**WHAT NEEDS TO BE DONE:**
Scan the data below and work out how many of its lines contain the word "URLs". Give only that number.
[[ TASK INPUT, beginning ]]
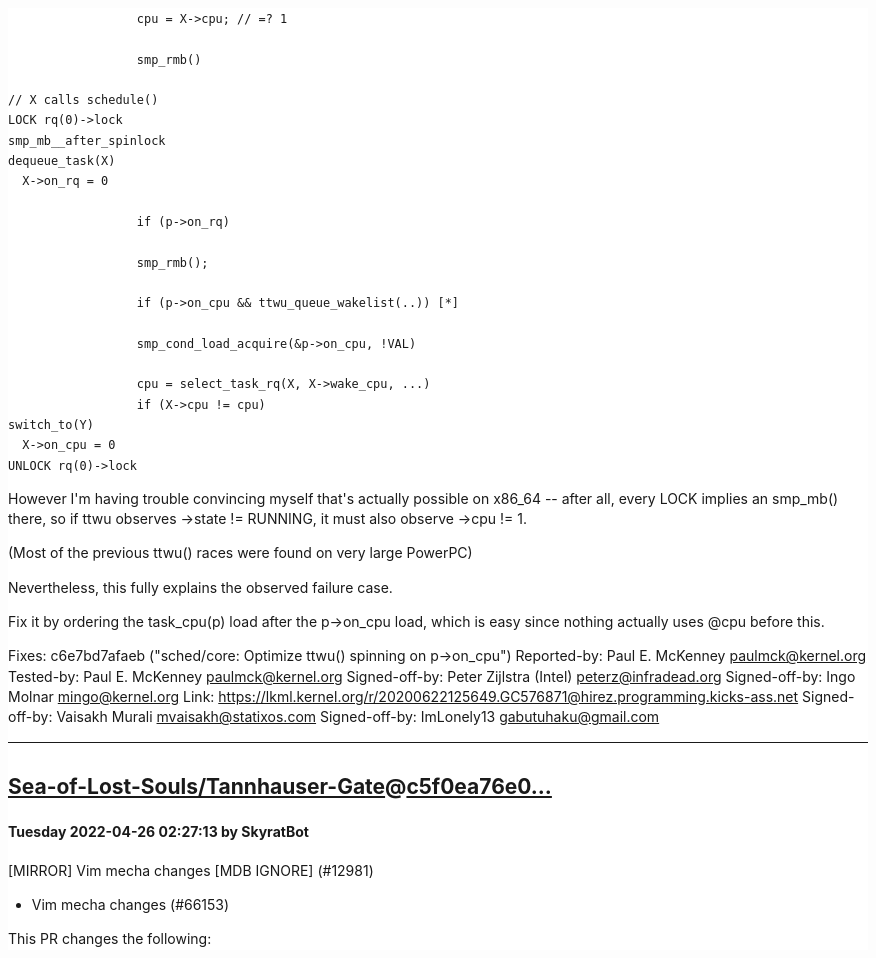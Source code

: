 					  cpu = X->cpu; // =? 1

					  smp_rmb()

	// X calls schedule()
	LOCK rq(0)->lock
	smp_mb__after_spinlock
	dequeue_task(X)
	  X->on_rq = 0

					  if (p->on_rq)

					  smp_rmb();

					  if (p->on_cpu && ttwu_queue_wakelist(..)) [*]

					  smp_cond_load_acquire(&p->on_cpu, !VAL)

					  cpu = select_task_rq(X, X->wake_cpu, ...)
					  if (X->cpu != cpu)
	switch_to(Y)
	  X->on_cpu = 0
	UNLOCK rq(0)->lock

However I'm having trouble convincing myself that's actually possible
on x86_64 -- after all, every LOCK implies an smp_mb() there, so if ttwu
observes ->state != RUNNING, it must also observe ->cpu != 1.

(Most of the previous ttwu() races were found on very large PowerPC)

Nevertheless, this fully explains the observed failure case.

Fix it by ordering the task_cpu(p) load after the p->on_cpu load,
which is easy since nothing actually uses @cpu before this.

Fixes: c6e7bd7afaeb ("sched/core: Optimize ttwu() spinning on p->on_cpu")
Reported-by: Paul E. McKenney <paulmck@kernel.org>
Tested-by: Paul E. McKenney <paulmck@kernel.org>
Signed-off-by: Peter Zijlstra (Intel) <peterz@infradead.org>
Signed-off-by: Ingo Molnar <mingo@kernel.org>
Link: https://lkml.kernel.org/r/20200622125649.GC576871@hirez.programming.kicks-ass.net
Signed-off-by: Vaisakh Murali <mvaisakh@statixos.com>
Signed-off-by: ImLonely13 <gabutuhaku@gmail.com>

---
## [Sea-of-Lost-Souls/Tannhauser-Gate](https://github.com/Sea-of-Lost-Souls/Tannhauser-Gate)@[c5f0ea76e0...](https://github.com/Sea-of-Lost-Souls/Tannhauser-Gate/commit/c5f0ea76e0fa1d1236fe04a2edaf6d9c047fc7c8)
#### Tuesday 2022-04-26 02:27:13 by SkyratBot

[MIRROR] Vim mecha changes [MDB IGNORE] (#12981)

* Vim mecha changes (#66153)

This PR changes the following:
[[ TASK INPUT, end ]]
[[ TASK INPUT, beginning ]]
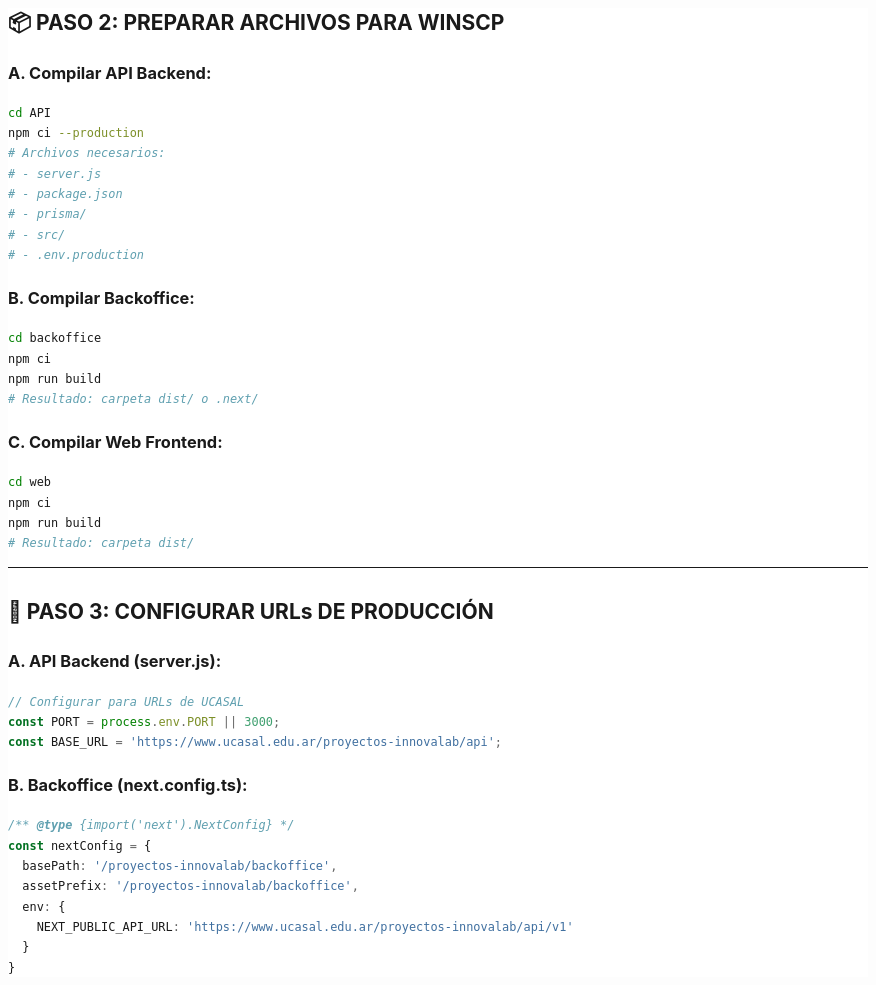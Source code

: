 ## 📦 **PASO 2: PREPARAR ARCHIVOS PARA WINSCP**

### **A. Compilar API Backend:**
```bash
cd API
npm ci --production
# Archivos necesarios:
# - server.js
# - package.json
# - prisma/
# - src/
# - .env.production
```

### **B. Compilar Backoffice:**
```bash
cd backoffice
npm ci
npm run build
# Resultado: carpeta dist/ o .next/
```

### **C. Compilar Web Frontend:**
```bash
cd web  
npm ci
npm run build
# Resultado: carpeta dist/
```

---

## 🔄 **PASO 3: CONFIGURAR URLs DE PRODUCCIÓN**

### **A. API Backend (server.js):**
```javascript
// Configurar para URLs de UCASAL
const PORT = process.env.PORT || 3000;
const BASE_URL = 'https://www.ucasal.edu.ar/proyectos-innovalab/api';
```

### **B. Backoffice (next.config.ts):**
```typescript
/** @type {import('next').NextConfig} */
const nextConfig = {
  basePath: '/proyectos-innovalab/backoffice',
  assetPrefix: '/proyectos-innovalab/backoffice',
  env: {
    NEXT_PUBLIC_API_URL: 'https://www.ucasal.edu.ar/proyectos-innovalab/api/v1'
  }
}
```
[[ TASK INPUT, end ]]
**ANSWER TO THE EXERCISE:**
2